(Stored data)
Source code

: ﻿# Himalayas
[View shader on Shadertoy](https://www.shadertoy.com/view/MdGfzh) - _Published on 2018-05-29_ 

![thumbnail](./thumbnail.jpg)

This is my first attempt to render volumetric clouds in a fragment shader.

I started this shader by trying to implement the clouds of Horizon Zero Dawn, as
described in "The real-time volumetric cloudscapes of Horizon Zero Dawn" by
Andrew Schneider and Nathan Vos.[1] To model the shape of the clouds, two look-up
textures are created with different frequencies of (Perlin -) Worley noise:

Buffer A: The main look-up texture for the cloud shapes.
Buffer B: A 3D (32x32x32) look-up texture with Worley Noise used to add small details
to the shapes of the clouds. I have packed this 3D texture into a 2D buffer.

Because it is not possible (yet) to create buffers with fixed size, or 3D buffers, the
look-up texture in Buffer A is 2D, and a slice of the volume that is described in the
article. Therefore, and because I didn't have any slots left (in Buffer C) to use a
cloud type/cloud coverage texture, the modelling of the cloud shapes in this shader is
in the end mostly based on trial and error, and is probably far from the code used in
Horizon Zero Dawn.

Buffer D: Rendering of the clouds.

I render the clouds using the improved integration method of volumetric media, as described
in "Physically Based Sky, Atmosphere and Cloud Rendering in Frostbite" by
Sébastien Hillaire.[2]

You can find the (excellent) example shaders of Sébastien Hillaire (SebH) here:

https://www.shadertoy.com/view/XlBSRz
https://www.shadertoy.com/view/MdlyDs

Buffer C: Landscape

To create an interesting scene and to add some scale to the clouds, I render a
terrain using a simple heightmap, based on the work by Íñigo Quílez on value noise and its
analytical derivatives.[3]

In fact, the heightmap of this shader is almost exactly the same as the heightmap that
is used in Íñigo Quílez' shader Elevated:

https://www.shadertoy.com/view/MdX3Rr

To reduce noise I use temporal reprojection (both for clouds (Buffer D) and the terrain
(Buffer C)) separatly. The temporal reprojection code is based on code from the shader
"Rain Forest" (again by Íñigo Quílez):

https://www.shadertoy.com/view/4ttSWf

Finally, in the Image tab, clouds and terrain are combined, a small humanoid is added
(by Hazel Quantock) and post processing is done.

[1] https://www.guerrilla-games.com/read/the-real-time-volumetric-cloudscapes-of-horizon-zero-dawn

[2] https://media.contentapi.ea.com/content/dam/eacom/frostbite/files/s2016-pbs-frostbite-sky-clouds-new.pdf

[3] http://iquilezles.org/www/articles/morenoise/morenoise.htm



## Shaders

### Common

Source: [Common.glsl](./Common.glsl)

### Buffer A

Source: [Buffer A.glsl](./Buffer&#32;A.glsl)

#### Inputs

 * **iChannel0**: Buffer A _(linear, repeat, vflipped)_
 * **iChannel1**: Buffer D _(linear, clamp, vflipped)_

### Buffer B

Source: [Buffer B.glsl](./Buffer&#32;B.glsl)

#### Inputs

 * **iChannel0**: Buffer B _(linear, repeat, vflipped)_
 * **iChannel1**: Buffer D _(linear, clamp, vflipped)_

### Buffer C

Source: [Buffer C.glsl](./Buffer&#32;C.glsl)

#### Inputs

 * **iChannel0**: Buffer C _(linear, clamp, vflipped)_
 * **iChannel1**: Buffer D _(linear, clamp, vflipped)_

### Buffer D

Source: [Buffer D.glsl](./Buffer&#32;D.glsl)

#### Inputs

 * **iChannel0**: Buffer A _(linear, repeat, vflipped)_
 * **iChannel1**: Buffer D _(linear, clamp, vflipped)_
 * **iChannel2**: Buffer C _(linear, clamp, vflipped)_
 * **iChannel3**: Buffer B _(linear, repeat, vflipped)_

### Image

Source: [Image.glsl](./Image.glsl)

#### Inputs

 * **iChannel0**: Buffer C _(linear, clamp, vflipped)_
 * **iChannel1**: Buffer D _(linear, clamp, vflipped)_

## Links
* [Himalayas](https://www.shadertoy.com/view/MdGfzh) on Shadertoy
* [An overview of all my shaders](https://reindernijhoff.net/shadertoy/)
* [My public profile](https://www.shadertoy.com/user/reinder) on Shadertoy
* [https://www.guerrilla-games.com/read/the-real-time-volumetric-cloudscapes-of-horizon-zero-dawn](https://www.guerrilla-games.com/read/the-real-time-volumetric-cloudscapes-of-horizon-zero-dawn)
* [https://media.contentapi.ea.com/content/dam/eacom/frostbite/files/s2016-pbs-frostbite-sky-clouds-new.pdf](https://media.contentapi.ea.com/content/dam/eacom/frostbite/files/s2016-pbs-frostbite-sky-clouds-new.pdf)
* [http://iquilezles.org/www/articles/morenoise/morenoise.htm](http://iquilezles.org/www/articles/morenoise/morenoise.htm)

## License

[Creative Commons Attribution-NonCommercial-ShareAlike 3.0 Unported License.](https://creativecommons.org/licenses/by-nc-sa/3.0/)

• WHAT YOU SHOULD DO: Would you report every line of the entries above containing the word "guerrilla"?

• RESPONSE BOX:
[1] https://www.guerrilla-games.com/read/the-real-time-volumetric-cloudscapes-of-horizon-zero-dawn
* [https://www.guerrilla-games.com/read/the-real-time-volumetric-cloudscapes-of-horizon-zero-dawn](https://www.guerrilla-games.com/read/the-real-time-volumetric-cloudscapes-of-horizon-zero-dawn)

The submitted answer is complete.